I can prepare minimal example if you want to take a look

xiaoya-li commented 3 years ago

Hi, thanks for asking! We provide an example for integrating dice loss to the multi-class classification task. Please see https://github.com/ShannonAI/dice_loss_for_NLP/blob/master/tasks/tnews/train.py#L142 for more details.
To my understanding, the difference between this repo and yours is : we use a for loop https://github.com/ShannonAI/dice_loss_for_NLP/blob/master/loss/dice_loss.py#L140 for calculating multi-class loss; whereas https://github.com/Zhylkaaa/simpletransformers/blob/dice_loss/simpletransformers/ner/losses/dice_loss.py#L138 seems to miss that. I hope this helps.

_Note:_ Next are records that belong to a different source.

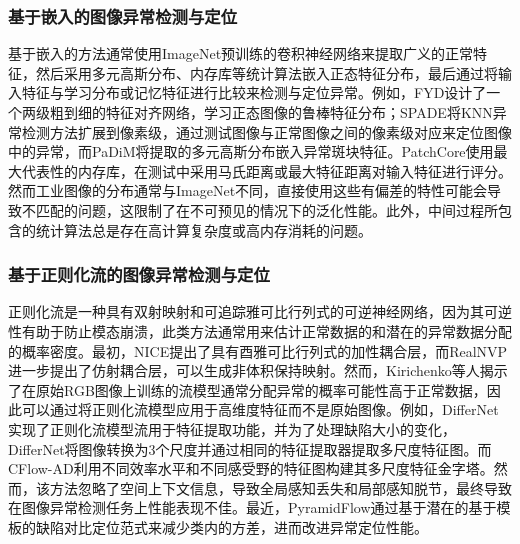 \documentclass[lang=chs, degree=master, blindreview=false, adobe=false]{yanputhesis}
\begin{document}
\subsubsection{基于嵌入的图像异常检测与定位}
基于嵌入的方法通常使用ImageNet\cite{deng2009imagenet}预训练的卷积神经网络来提取广义的正常特征，然后采用多元高斯分布\cite{defard2021padim}、内存库\cite{roth2022towards, gong2019memorizing, hou2021divide, yang2020improving}等统计算法嵌入正态特征分布，最后通过将输入特征与学习分布或记忆特征进行比较来检测与定位异常。例如，FYD\cite{zheng2022focus}设计了一个两级粗到细的特征对齐网络，学习正态图像的鲁棒特征分布；SPADE\cite{cohen2005sub}将KNN异常检测方法扩展到像素级，通过测试图像与正常图像之间的像素级对应来定位图像中的异常，而PaDiM\cite{defard2021padim}将提取的多元高斯分布嵌入异常斑块特征。PatchCore\cite{roth2022towards}使用最大代表性的内存库，在测试中采用马氏距离或最大特征距离对输入特征进行评分。然而工业图像的分布通常与ImageNet不同，直接使用这些有偏差的特性可能会导致不匹配的问题，这限制了在不可预见的情况下的泛化性能。此外，中间过程所包含的统计算法总是存在高计算复杂度或高内存消耗的问题。

\subsubsection{基于正则化流的图像异常检测与定位}
正则化流\cite{rezende2015variational}是一种具有双射映射和可追踪雅可比行列式的可逆神经网络，因为其可逆性有助于防止模态崩溃，此类方法通常用来估计正常数据的和潜在的异常数据分配的概率密度\cite{serra2019input}。最初，NICE\cite{dinh2014nice}提出了具有酉雅可比行列式的加性耦合层，而RealNVP\cite{dinh2016density}进一步提出了仿射耦合层，可以生成非体积保持映射。然而，Kirichenko等人\cite{kirichenko2020normalizing}揭示了在原始RGB图像上训练的流模型通常分配异常的概率可能性高于正常数据，因此可以通过将正则化流模型应用于高维度特征而不是原始图像。例如，DifferNet\cite{rudolph2021same}实现了正则化流模型流用于特征提取功能，并为了处理缺陷大小的变化，DifferNet将图像转换为3个尺度并通过相同的特征提取器提取多尺度特征图。而CFlow-AD\cite{gudovskiy2022cflow}利用不同效率水平和不同感受野的特征图构建其多尺度特征金字塔。然而，该方法忽略了空间上下文信息，导致全局感知丢失和局部感知脱节，最终导致在图像异常检测任务上性能表现不佳。最近，PyramidFlow\cite{lei2023pyramidflow}通过基于潜在的基于模板的缺陷对比定位范式来减少类内的方差，进而改进异常定位性能。
\end{document}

Zhylkaaa commented 3 years ago

Thank you, I guess main issue was that optimiser is set to minimize loss while score itself was meant to be maximized :) But I also have a question about the alpha parameter in dice loss. Doesn't it artificially lowers the f1 score for a given class? I mean if we have 2 instances of some class and one of them is "easy" meaning that flat_input is ~1 we will and up in situation where we artificially lower the loss (and as a result learning rate) for second example. What I suggest is maybe we should also multiply targets by the same factor as inputs?